Murray,
Thanks for your comments. The key difference today is that we have
finally achieved the long term engineering considerations of:
1) Getting domains to publish DNS policy records,
2) Receivers performing the DNS policy record lookup,
3) Receivers honoring the mail handling.
We did not have this with ADSP when ATPS was first introduced as an
extended ADSP add-on. ADSP, the DKIM WG proposed standard track item,
was in conflict with what we reestablished today as "indirect mail
flows" and the key cogs of the DKIM WG was focused on eliminating the
Author Domain Identity (ADID) from the specification and making 3rd
party Trust Signers (SDID) the key focus identity for DKIM evaluation.

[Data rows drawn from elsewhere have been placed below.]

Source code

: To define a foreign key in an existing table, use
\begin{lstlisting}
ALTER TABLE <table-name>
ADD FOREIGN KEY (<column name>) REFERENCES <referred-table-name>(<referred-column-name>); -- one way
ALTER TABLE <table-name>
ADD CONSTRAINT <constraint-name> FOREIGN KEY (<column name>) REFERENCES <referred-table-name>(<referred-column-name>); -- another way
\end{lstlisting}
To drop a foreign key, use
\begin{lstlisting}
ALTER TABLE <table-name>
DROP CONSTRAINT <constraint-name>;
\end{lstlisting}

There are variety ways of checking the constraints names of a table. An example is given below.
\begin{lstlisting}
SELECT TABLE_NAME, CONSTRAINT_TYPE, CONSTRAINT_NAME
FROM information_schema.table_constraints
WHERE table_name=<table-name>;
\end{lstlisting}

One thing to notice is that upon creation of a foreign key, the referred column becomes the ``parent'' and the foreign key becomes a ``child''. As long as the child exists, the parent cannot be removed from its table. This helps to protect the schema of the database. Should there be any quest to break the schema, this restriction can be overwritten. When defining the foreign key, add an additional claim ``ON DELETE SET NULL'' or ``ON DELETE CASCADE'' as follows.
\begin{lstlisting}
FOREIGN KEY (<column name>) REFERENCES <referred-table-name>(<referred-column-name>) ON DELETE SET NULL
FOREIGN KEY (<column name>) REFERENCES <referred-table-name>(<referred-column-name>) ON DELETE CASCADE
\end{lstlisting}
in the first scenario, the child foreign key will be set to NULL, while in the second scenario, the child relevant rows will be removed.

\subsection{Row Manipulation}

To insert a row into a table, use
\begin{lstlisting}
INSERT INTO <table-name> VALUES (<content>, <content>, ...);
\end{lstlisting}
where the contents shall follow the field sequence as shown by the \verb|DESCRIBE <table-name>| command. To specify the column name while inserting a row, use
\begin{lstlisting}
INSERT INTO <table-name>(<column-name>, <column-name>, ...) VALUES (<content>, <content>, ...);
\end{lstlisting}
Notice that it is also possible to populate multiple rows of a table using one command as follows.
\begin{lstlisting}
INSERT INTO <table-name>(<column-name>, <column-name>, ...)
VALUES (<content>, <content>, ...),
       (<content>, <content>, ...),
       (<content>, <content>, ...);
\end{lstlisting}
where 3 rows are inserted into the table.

ADSP was being abandoned and you help kill it by eventually
replacing it with DMARC.
If you redid ATPS as an add-on DMARC, I suspect we will have a higher
interest in its exploration. The marketing and need would be much
higher than before. It will certainly push forward our own update
efforts (Replaced ADSP with DMARC and I would like believe other mail
product and EPS vendors, including MLS developers would also would
update DMARC to support a new SDID (Signer Domain Identity) optional
parameter in the DNS policy record lookup:
DMARC = DKIM_POLICY_DMARC(ADID [,SDID])
We are already doing the lookup as a function of ADID. We established
that. Thats the difference today than yesteryears. Now we just
proposing to make it flexible for the 3rd party signature condition
when the ADID != SDID.
We also long established, which I believe all the trust advocates
agreed, that resigners are good. They are needed when the original
authenticity is lost, i.e MLM.
Will the vendors support it? Who knows? But the market is different
today and that is all I am saying, you can't judge the lack of
interest before because ADSP was being abandoned. DMARC is not being
abandoned. It now needs to be completed with that 3rd party component.
I suggest a simple update of ATPS to anchor off DMARC and see if we
will get the exploration. You will get two immediate packages to
support it. Yours and mine.
If in the mean time, you come up with something better, great. I don't
see it because it will always need to be verifiable with the 1st party
again, but now we will be able to explore all the scalability issues.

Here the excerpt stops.